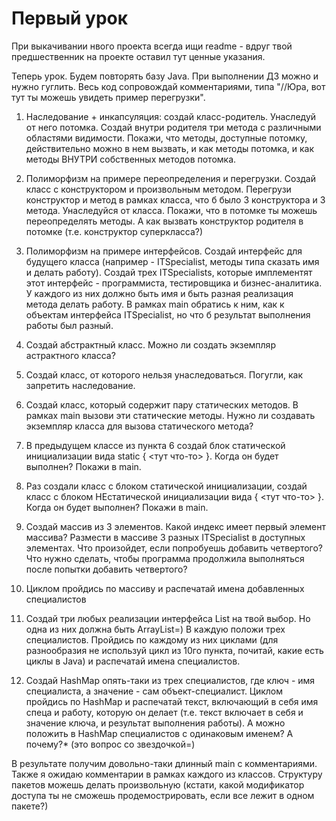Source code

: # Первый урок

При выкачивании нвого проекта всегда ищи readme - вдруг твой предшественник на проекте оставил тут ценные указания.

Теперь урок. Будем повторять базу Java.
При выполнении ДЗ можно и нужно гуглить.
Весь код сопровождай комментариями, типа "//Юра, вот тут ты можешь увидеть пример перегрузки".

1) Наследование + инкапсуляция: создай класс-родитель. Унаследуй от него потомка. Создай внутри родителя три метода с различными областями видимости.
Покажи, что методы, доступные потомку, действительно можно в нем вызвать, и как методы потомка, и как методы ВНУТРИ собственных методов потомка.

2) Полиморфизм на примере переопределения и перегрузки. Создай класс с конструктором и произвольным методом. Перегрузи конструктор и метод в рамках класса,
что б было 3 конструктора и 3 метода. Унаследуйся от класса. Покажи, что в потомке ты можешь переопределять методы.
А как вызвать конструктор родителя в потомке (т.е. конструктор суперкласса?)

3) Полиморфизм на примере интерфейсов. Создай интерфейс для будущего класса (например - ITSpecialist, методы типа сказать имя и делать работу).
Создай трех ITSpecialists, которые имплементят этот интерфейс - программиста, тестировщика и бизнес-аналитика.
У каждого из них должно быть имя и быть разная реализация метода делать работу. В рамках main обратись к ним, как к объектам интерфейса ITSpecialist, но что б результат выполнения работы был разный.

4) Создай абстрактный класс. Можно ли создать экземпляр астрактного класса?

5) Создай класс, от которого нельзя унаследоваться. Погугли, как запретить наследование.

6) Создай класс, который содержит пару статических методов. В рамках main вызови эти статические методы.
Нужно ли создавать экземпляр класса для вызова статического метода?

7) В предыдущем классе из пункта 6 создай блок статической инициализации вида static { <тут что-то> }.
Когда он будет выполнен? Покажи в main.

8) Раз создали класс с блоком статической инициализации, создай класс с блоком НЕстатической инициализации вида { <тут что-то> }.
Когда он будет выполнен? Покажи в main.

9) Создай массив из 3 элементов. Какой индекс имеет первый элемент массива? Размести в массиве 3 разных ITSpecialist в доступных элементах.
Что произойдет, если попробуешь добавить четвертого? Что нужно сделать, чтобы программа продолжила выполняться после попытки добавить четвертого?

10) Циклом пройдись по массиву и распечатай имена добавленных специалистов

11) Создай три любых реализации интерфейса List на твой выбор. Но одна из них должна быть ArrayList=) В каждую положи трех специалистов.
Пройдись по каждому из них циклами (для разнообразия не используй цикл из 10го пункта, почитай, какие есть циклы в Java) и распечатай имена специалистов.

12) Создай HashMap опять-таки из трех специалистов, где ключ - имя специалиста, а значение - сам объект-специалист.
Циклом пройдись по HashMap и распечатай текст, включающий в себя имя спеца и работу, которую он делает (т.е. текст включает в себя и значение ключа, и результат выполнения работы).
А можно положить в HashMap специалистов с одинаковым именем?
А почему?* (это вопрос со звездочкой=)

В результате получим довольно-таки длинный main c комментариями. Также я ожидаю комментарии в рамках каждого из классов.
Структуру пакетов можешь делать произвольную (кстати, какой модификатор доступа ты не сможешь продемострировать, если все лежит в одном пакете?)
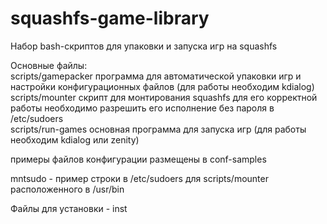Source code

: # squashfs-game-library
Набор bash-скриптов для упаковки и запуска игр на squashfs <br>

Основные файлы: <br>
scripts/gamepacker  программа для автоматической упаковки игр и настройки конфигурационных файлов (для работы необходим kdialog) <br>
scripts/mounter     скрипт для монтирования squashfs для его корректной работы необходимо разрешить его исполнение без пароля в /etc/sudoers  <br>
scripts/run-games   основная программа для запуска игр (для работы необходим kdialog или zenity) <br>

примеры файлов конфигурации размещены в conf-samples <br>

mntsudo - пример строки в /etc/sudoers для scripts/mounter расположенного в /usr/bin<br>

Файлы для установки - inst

> [EXERCISE BRIEF] Beginning with the line containing "А как вызвать" and ending with the line containing "Создай трех ITSpecialists, которые", extract those lines exactly from the listing above, and only those.

> [WRITTEN ANSWER]
А как вызвать конструктор родителя в потомке (т.е. конструктор суперкласса?)

3) Полиморфизм на примере интерфейсов. Создай интерфейс для будущего класса (например - ITSpecialist, методы типа сказать имя и делать работу).
Создай трех ITSpecialists, которые имплементят этот интерфейс - программиста, тестировщика и бизнес-аналитика.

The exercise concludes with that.